PROVIDED RECORDS
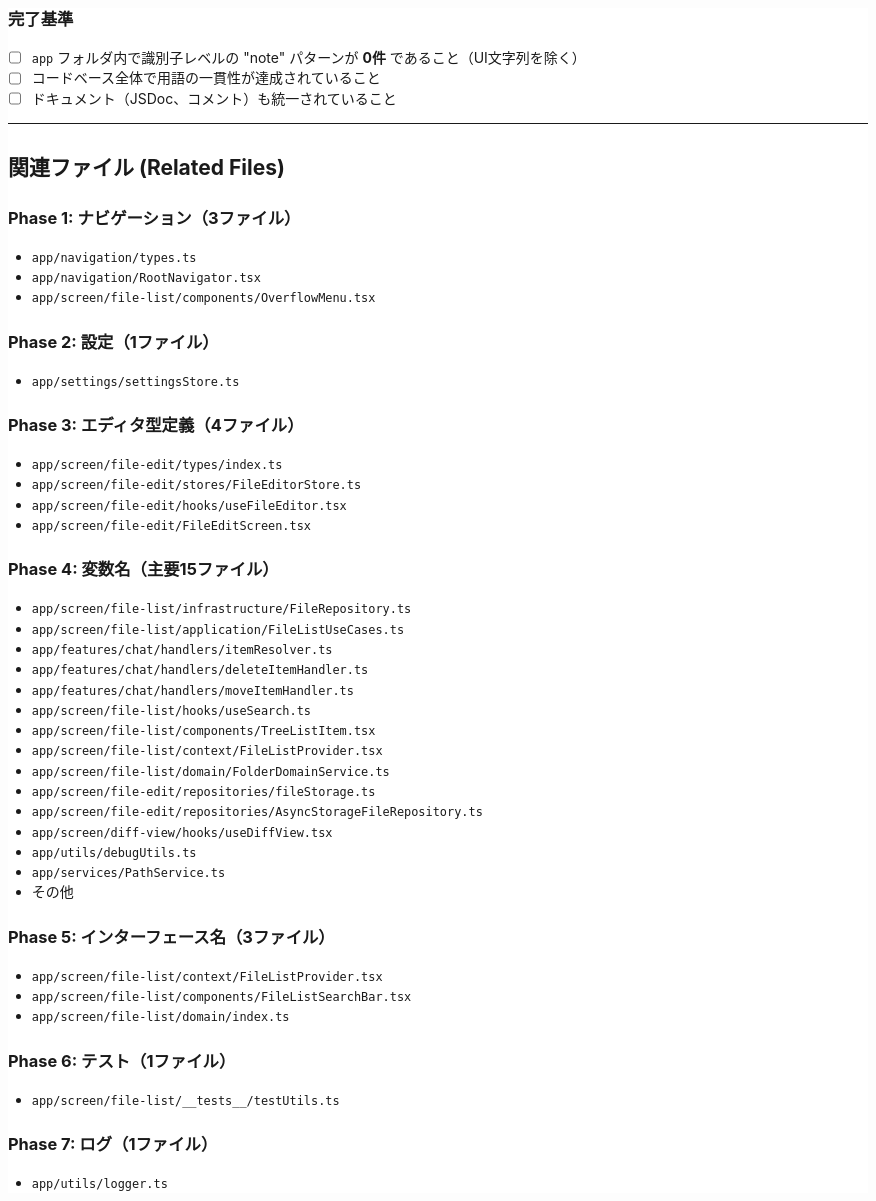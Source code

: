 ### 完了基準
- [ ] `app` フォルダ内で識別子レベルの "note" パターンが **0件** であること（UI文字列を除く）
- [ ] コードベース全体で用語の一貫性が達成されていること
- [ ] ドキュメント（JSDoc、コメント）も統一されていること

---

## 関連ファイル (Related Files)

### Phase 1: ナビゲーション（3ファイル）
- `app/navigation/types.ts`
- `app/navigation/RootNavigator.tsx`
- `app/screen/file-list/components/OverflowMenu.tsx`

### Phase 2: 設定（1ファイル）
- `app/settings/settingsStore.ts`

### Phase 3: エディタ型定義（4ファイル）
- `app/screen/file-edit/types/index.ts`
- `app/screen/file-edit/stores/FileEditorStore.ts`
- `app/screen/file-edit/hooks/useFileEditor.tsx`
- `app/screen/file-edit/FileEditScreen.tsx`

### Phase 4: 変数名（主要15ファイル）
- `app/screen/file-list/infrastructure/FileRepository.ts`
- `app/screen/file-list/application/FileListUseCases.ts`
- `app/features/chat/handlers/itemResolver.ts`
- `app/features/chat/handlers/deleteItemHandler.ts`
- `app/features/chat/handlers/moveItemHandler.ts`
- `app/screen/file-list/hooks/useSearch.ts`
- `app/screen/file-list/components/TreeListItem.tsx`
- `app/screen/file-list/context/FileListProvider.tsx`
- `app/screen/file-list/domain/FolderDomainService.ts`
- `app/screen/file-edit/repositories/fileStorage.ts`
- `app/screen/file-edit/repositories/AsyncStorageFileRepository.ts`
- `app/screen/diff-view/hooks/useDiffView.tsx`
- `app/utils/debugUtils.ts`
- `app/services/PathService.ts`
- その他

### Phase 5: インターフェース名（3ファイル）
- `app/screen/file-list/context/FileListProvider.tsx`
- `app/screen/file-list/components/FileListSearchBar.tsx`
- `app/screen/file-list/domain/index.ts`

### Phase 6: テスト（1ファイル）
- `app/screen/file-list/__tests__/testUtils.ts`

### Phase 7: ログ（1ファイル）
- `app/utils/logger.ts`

EXERCISE BRIEF
Show the lines above that have the word "navigation".

THE ANSWER
- `app/navigation/types.ts`
- `app/navigation/RootNavigator.tsx`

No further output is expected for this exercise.